Only the lines from the start of the data through the one containing "cur = head;" belong in your answer; return them exactly.
== DATA TO EXAMINE ==
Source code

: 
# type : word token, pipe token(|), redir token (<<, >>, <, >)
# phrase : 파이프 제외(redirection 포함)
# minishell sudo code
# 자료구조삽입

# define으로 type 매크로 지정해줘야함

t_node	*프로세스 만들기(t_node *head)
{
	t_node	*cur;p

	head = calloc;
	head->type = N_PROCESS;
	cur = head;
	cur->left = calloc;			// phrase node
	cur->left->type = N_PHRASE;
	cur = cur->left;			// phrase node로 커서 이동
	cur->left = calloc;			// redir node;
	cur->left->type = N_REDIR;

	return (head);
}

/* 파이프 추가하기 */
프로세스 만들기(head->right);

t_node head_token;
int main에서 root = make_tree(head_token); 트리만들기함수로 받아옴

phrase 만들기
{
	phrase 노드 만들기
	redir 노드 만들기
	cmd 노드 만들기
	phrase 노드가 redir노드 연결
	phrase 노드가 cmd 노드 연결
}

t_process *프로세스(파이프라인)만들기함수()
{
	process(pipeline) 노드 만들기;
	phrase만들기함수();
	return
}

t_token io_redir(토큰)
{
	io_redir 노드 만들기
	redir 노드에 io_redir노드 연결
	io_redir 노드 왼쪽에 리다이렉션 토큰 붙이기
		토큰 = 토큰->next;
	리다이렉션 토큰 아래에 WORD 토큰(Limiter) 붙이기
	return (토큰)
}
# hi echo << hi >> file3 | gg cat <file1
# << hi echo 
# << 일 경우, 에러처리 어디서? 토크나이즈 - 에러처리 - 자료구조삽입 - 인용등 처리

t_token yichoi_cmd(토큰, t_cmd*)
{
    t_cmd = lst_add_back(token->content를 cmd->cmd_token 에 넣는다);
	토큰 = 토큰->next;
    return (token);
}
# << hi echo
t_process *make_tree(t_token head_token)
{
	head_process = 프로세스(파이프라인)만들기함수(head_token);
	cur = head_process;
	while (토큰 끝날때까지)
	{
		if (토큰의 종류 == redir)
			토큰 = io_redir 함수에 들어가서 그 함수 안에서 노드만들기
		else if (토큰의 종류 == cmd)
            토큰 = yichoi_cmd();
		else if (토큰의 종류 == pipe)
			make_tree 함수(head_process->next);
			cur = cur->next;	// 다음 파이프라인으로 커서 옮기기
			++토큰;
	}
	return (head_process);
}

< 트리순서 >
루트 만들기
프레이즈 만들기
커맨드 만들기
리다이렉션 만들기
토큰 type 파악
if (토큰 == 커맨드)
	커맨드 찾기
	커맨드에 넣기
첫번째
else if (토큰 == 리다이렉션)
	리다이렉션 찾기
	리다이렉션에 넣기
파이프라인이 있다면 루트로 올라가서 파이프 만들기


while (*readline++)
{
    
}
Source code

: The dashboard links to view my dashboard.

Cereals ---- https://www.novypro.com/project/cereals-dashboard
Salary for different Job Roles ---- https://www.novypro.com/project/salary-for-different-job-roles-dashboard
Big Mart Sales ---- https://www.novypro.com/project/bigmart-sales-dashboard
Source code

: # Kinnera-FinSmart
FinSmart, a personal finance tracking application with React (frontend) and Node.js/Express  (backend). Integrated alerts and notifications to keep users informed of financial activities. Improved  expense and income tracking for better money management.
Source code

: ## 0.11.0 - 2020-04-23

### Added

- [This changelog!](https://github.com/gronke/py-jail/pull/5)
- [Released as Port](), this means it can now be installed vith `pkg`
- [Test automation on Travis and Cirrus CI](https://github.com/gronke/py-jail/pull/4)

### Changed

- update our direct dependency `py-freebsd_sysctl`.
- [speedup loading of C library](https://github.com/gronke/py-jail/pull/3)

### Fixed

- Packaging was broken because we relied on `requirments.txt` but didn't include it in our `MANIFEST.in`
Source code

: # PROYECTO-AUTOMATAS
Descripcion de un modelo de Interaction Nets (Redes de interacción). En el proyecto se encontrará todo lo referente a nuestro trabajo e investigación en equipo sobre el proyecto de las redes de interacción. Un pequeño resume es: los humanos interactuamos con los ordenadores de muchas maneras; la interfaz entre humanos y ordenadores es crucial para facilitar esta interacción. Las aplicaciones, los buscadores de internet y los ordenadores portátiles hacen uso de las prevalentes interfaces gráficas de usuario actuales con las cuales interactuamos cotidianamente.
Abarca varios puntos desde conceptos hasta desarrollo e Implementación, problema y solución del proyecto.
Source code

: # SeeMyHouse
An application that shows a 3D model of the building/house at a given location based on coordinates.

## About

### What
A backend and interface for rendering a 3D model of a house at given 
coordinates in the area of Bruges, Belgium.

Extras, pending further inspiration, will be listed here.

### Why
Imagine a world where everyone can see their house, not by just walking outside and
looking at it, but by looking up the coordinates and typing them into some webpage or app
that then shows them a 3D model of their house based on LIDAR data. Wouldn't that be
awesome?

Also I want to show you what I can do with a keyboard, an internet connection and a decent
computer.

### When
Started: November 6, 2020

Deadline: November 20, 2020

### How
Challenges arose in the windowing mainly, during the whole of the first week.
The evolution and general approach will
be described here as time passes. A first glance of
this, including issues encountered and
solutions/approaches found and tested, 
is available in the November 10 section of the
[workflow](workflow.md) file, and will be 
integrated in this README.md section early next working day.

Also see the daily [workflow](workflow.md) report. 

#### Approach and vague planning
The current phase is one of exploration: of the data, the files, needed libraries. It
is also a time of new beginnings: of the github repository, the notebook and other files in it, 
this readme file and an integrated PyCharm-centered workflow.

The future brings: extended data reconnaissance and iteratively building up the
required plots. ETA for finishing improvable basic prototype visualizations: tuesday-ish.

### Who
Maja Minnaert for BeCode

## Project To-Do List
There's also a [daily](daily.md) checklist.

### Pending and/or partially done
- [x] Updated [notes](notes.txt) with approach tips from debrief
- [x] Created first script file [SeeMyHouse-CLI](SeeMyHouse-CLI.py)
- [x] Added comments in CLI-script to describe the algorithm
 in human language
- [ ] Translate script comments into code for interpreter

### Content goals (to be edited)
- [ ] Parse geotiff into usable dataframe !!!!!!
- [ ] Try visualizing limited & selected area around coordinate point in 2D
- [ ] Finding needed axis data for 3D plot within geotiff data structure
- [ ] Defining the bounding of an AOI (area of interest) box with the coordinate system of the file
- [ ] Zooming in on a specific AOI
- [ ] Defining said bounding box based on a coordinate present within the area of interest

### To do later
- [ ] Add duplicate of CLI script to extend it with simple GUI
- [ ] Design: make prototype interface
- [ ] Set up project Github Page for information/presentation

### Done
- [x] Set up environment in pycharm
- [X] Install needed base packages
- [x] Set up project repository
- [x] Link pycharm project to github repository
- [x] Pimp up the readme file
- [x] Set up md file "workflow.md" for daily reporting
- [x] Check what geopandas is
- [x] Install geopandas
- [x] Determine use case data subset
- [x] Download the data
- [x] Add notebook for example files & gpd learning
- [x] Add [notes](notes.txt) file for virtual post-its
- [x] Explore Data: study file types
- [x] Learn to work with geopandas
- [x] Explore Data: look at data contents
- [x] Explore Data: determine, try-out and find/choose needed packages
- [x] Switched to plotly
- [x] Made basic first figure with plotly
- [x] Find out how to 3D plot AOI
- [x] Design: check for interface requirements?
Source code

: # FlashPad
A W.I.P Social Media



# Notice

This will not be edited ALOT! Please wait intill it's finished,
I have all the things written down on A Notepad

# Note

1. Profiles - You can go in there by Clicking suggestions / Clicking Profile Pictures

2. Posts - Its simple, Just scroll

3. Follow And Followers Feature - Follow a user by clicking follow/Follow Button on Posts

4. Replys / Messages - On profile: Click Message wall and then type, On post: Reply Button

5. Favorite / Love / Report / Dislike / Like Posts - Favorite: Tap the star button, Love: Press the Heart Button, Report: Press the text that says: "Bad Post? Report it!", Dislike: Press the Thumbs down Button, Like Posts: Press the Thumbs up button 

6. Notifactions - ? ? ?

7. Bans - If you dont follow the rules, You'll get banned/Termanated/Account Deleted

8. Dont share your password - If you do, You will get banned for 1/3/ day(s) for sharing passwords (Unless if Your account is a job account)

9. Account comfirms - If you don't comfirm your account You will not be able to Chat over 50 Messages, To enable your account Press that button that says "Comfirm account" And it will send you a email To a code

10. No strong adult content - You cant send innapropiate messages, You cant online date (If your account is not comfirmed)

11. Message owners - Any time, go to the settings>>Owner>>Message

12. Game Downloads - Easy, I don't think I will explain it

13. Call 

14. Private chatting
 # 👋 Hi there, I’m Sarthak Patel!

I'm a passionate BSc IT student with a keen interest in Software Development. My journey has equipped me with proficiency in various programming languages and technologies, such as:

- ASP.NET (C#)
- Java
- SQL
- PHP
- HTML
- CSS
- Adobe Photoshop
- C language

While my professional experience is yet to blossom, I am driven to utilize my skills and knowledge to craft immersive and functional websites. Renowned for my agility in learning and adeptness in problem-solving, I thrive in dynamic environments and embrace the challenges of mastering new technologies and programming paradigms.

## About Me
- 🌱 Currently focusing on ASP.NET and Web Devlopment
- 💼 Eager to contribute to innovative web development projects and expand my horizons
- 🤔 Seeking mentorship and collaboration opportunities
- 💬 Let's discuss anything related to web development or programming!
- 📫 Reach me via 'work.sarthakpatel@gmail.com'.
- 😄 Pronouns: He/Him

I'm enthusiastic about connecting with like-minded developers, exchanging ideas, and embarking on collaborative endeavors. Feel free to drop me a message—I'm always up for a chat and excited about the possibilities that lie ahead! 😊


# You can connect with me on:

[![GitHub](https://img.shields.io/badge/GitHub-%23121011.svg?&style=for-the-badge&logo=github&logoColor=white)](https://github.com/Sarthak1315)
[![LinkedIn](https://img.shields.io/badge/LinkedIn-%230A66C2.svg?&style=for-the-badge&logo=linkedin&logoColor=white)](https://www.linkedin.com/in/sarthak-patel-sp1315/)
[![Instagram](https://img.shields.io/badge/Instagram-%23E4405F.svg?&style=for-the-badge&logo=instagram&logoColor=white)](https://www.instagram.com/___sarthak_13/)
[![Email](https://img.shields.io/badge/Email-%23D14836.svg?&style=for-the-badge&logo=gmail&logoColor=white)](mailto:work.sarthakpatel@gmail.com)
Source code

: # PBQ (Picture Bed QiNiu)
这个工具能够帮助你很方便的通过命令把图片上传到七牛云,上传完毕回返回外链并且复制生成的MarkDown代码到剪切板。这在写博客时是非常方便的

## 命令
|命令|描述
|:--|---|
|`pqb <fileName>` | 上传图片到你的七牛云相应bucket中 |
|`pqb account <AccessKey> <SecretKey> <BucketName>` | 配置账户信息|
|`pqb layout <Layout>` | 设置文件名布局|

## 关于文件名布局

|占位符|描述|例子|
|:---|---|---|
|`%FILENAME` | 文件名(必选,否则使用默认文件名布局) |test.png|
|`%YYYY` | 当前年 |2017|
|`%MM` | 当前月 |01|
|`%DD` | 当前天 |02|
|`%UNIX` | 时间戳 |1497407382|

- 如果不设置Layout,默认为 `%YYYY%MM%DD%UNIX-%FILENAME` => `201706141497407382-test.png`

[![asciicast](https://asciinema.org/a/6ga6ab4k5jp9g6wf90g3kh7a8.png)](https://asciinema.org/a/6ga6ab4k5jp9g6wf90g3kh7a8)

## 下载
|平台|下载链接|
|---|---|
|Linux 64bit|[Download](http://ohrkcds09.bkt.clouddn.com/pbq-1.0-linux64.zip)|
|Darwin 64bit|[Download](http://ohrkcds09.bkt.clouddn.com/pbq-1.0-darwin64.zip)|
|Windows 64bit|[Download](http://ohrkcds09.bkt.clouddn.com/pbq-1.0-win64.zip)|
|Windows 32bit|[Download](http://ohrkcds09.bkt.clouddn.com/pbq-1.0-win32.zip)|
===
**ANSWER SECTION:**
Source code

: 
# type : word token, pipe token(|), redir token (<<, >>, <, >)
# phrase : 파이프 제외(redirection 포함)
# minishell sudo code
# 자료구조삽입

# define으로 type 매크로 지정해줘야함

t_node	*프로세스 만들기(t_node *head)
{
	t_node	*cur;p

	head = calloc;
	head->type = N_PROCESS;
	cur = head;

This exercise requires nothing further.